The proposals are set to be discussed in a private meeting of the municipal executive, with today being considered “the last day of the suspension period” for new registrations of local accommodations in the city. This comes after an order by the mayor, Carlos Moedas (PSD), extended the suspension period, which would have ended on November 7.
Following the council’s vote, the approved proposals must be submitted to the Lisbon Municipal Assembly (AML) for them to be enacted. This meeting is scheduled for next Tuesday, December 2, the president of the AML, André Moz Caldas (PS), revealed.
The PS proposal aligns with the project to amend the Municipal Regulation of Local Accommodation (RMAL), approved by the council in December 2024 and subjected to public consultation between March and April this year.

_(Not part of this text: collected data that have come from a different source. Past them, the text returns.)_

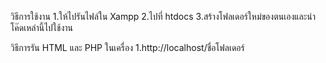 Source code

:   วิธีการใช้งาน
1.ให้ไปรันไฟล์ใน Xampp
2.ไปที่ htdocs
3.สร้างโฟลเดอร์ใหม่ของตนเองและนำโค๊ดเหล่านี้ไปใช้งาน



  วิธีการรัน HTML และ PHP ในเครื่อง
1.http://localhost/ชื่อโฟลเดอร์
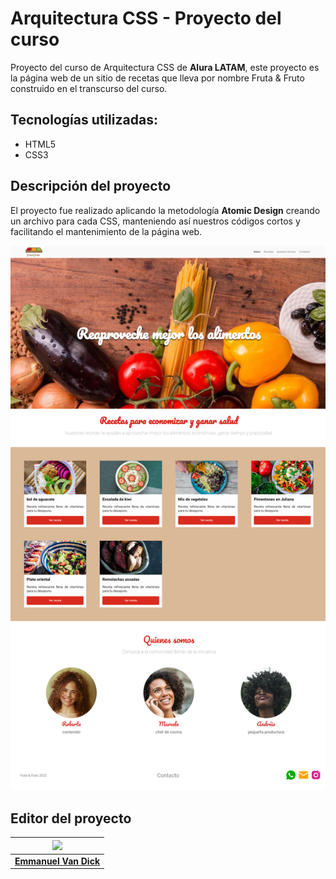 # Arquitectura CSS - Proyecto del curso

Proyecto del curso de Arquitectura CSS de **Alura LATAM**, este proyecto es la página web de un sitio de recetas que lleva por nombre Fruta & Fruto construido en el transcurso del curso. 

## Tecnologías utilizadas:
- HTML5
- CSS3

## Descripción del proyecto
El proyecto fue realizado aplicando la metodología **Atomic Design** creando un archivo para cada CSS, manteniendo así nuestros códigos cortos y facilitando el mantenimiento de la página web.

![Imagen del proyecto](./assets/img/index.png) 

## Editor del proyecto

| <img src="https://user-images.githubusercontent.com/93367648/220524124-b7ca9ddb-40b4-4b2d-8603-3d2d384f4da5.jpg" width=115 > |
| :---: |
| <a href="https://github.com/Emmanuel-VanDick9"><strong>Emmanuel Van Dick<strong></a> |
  

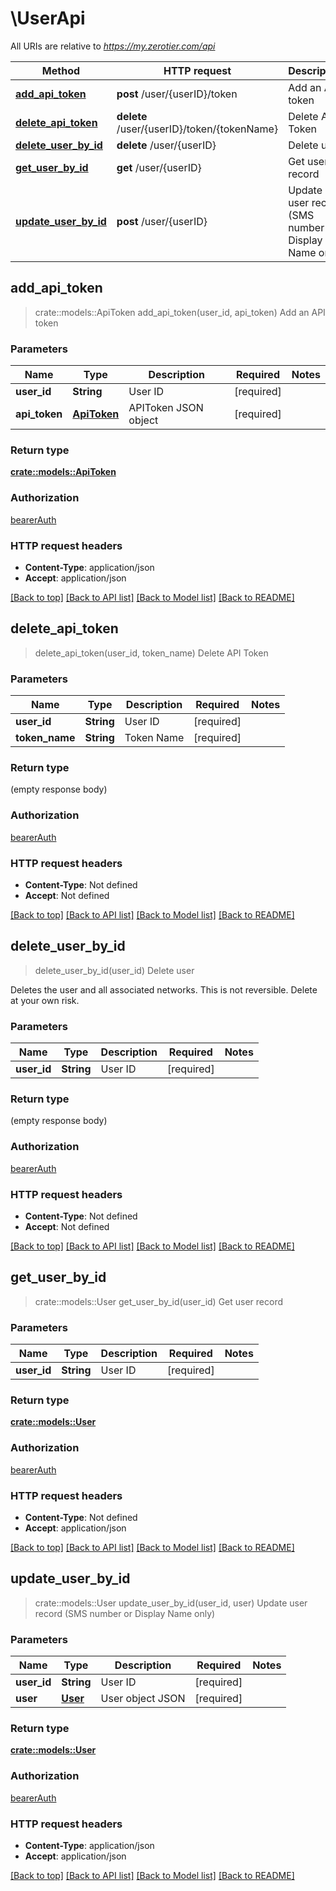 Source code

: # \UserApi

All URIs are relative to *https://my.zerotier.com/api*

Method | HTTP request | Description
------------- | ------------- | -------------
[**add_api_token**](UserApi.md#add_api_token) | **post** /user/{userID}/token | Add an API token
[**delete_api_token**](UserApi.md#delete_api_token) | **delete** /user/{userID}/token/{tokenName} | Delete API Token
[**delete_user_by_id**](UserApi.md#delete_user_by_id) | **delete** /user/{userID} | Delete user
[**get_user_by_id**](UserApi.md#get_user_by_id) | **get** /user/{userID} | Get user record
[**update_user_by_id**](UserApi.md#update_user_by_id) | **post** /user/{userID} | Update user record (SMS number or Display Name only)



## add_api_token

> crate::models::ApiToken add_api_token(user_id, api_token)
Add an API token

### Parameters


Name | Type | Description  | Required | Notes
------------- | ------------- | ------------- | ------------- | -------------
**user_id** | **String** | User ID | [required] |
**api_token** | [**ApiToken**](ApiToken.md) | APIToken JSON object | [required] |

### Return type

[**crate::models::ApiToken**](APIToken.md)

### Authorization

[bearerAuth](../README.md#bearerAuth)

### HTTP request headers

- **Content-Type**: application/json
- **Accept**: application/json

[[Back to top]](#) [[Back to API list]](../README.md#documentation-for-api-endpoints) [[Back to Model list]](../README.md#documentation-for-models) [[Back to README]](../README.md)


## delete_api_token

> delete_api_token(user_id, token_name)
Delete API Token

### Parameters


Name | Type | Description  | Required | Notes
------------- | ------------- | ------------- | ------------- | -------------
**user_id** | **String** | User ID | [required] |
**token_name** | **String** | Token Name | [required] |

### Return type

 (empty response body)

### Authorization

[bearerAuth](../README.md#bearerAuth)

### HTTP request headers

- **Content-Type**: Not defined
- **Accept**: Not defined

[[Back to top]](#) [[Back to API list]](../README.md#documentation-for-api-endpoints) [[Back to Model list]](../README.md#documentation-for-models) [[Back to README]](../README.md)


## delete_user_by_id

> delete_user_by_id(user_id)
Delete user

Deletes the user and all associated networks.  This is not reversible. Delete at your own risk.

### Parameters


Name | Type | Description  | Required | Notes
------------- | ------------- | ------------- | ------------- | -------------
**user_id** | **String** | User ID | [required] |

### Return type

 (empty response body)

### Authorization

[bearerAuth](../README.md#bearerAuth)

### HTTP request headers

- **Content-Type**: Not defined
- **Accept**: Not defined

[[Back to top]](#) [[Back to API list]](../README.md#documentation-for-api-endpoints) [[Back to Model list]](../README.md#documentation-for-models) [[Back to README]](../README.md)


## get_user_by_id

> crate::models::User get_user_by_id(user_id)
Get user record

### Parameters


Name | Type | Description  | Required | Notes
------------- | ------------- | ------------- | ------------- | -------------
**user_id** | **String** | User ID | [required] |

### Return type

[**crate::models::User**](User.md)

### Authorization

[bearerAuth](../README.md#bearerAuth)

### HTTP request headers

- **Content-Type**: Not defined
- **Accept**: application/json

[[Back to top]](#) [[Back to API list]](../README.md#documentation-for-api-endpoints) [[Back to Model list]](../README.md#documentation-for-models) [[Back to README]](../README.md)


## update_user_by_id

> crate::models::User update_user_by_id(user_id, user)
Update user record (SMS number or Display Name only)

### Parameters


Name | Type | Description  | Required | Notes
------------- | ------------- | ------------- | ------------- | -------------
**user_id** | **String** | User ID | [required] |
**user** | [**User**](User.md) | User object JSON | [required] |

### Return type

[**crate::models::User**](User.md)

### Authorization

[bearerAuth](../README.md#bearerAuth)

### HTTP request headers

- **Content-Type**: application/json
- **Accept**: application/json

[[Back to top]](#) [[Back to API list]](../README.md#documentation-for-api-endpoints) [[Back to Model list]](../README.md#documentation-for-models) [[Back to README]](../README.md)

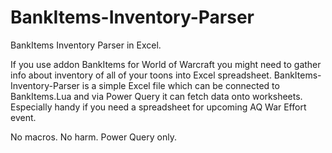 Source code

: # BankItems-Inventory-Parser
BankItems Inventory Parser in Excel.

If you use addon BankItems for World of Warcraft you might need to gather info about inventory of all of your toons into Excel spreadsheet.
BankItems-Inventory-Parser is a simple Excel file which can be connected to BankItems.Lua and via Power Query it can fetch data onto worksheets. Especially handy if you need a spreadsheet for upcoming AQ War Effort event.

No macros. No harm. Power Query only.
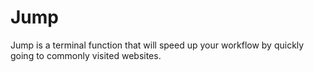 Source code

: # Jump

Jump is a terminal function that will speed up your workflow by quickly going to commonly visited websites.

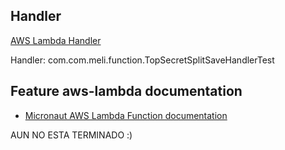 ## Handler

[AWS Lambda Handler](https://docs.aws.amazon.com/lambda/latest/dg/java-handler.html)

Handler: com.com.meli.function.TopSecretSplitSaveHandlerTest

## Feature aws-lambda documentation

- [Micronaut AWS Lambda Function documentation](https://micronaut-projects.github.io/micronaut-aws/latest/guide/index.html#lambda)


AUN NO ESTA TERMINADO :)

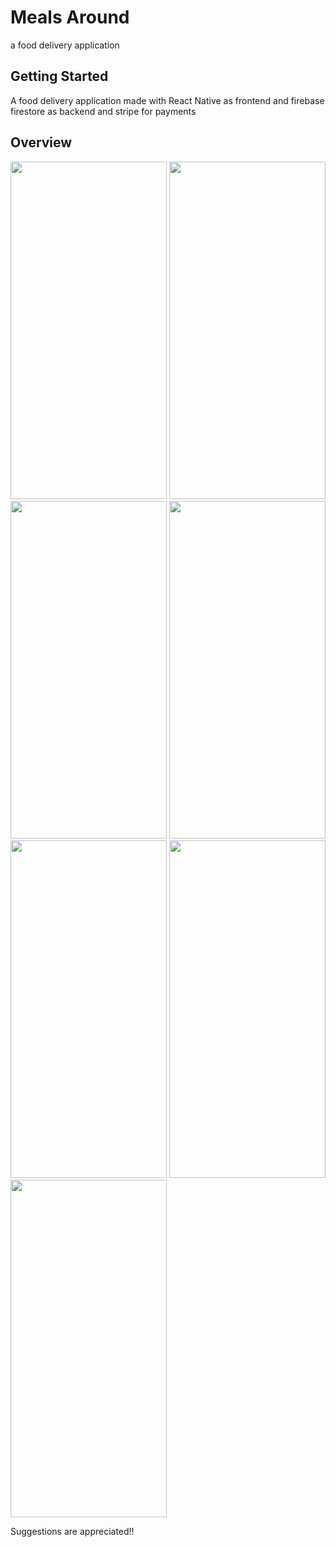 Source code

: # Meals Around

a food delivery application

## Getting Started

A food delivery application made with React Native as frontend and firebase firestore as backend and stripe for payments

## Overview

<img src="https://user-images.githubusercontent.com/84156356/160401709-63cf5c9f-cf44-41a5-9366-ff99ccaae170.png" width="250" height="540"/>  <img src="https://user-images.githubusercontent.com/84156356/160401787-6597e0be-6cd0-4000-9e7a-315a79eb53e4.png" width="250" height="540"/>  <img src="https://user-images.githubusercontent.com/84156356/160401792-46909180-1844-4eb0-8f5d-5d820b24ba70.png" width="250" height="540"/>  <img src="https://user-images.githubusercontent.com/84156356/160401818-e80ae62f-d6ed-431e-86d6-314c0971fa02.png" width="250" height="540"/>  <img src="https://user-images.githubusercontent.com/84156356/160401838-d966fc18-b7b8-48db-b38c-6bf5d00d14ad.png" width="250" height="540"/>  <img src="https://user-images.githubusercontent.com/84156356/160401853-023e317d-6c0a-4f81-9d08-dbbd162c30b7.png" width="250" height="540"/>  <img src="https://user-images.githubusercontent.com/84156356/160412196-734a8738-da89-4bd0-be23-ddd6979977fe.gif" width="250" height="540"/>  

Suggestions are appreciated!!
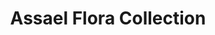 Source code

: ---
title: Assael Flora Collection
description: |
  Perfectly placed, dimensional Pave petals fan out around a perfect Akoya Pearl center in this captivating flower-shaped series.
specs: |
  RING: 8.50 - 8.75mm Akoya Cultured Pearl with 2.26 carats of Champagne Diamonds and 0.56 carats of White Diamonds, set in 18K Rose Gold.

  EARRINGS: 8.50 - 8.75mm Akoya Cultured Pearls with 4.23 carats of Tsavorite Garnets and 1.02 carats of White Diamonds, set in 18K Yellow Gold and Titanium.

  PENDANT: 8.10mm Akoya Cultured Pearl with 1.34 carats of Purple Sapphires, set in 18K Gold and Purple Titanium.

  EARRINGS: 8.50 - 8.75mm Akoya Cultured Pearls with 5.19 carats of Orange Sapphires and 1.03 carats of White Diamonds, set in 18K Yellow Gold and Titanium.

  PENDANT: 8.20mm Akoya Cultured Pear with 2.92 carats of Purple Sapphires and 0.52 carats of White Diamonds, set in 18K Gold and Purple Titanium.
images:
  - assael-flora-collection.jpg
category: Couture
tags:
  - rings
  - earrings
--- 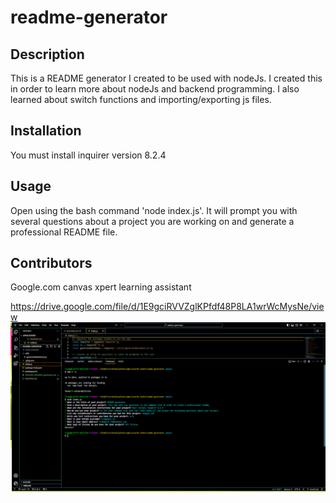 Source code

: # readme-generator

## Description
This is a README generator I created to be used with nodeJs. I created this in order to learn more about nodeJs and backend programming. I also learned about switch functions and importing/exporting js files.

## Installation 
You must install inquirer version 8.2.4

## Usage
Open using the bash command 'node index.js'. It will prompt you with several questions about a project you are working on and generate a professional README file.

## Contributors
Google.com 
canvas xpert learning assistant

https://drive.google.com/file/d/1E9gciRVVZglKPfdf48P8LA1wrWcMysNe/view
![Alt text](./screenshot.png)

It advocates for reducing the ratios to 5% in areas of absolute containment and 2.5% in areas of relative containment.
Doubling these ratios, the PSD/CDS-PP/IL leadership’s proposal, signed by the councilor for Housing and Urbanism, Vasco Moreira Rato (an independent indicated by the PSD), suggests reducing it to 10% in absolute containment areas (10 AL per 100 homes) and to 5% in relative containment.
In the current RMAL, in effect since November 2019, absolute containment areas have a ratio between AL establishments and permanent housing units “over 20%” (more than 20 AL per 100 homes), and relative containment areas have a ratio “equal to or greater than 10% and less than 20%.” These areas are established based on homogeneous tourist zones (ZTH), with 15 demarcated in the city, including Bairro Alto/Madragoa, Castelo/Alfama/Mouraria, Colina de Santana in absolute containment.
The project to amend the RMAL submitted for public consultation, approved in the previous mandate (2021-2025), with the votes in favor from PSD/CDS-PP, PS, and PCP, abstention from Cidadãos Por Lisboa (elected by the PS/Livre coalition) and Livre, and against votes from BE, suggests three distinct scales for monitoring and containing AL in Lisbon: the municipality, the 24 parishes, and the 274 neighborhoods demarcated by the municipality.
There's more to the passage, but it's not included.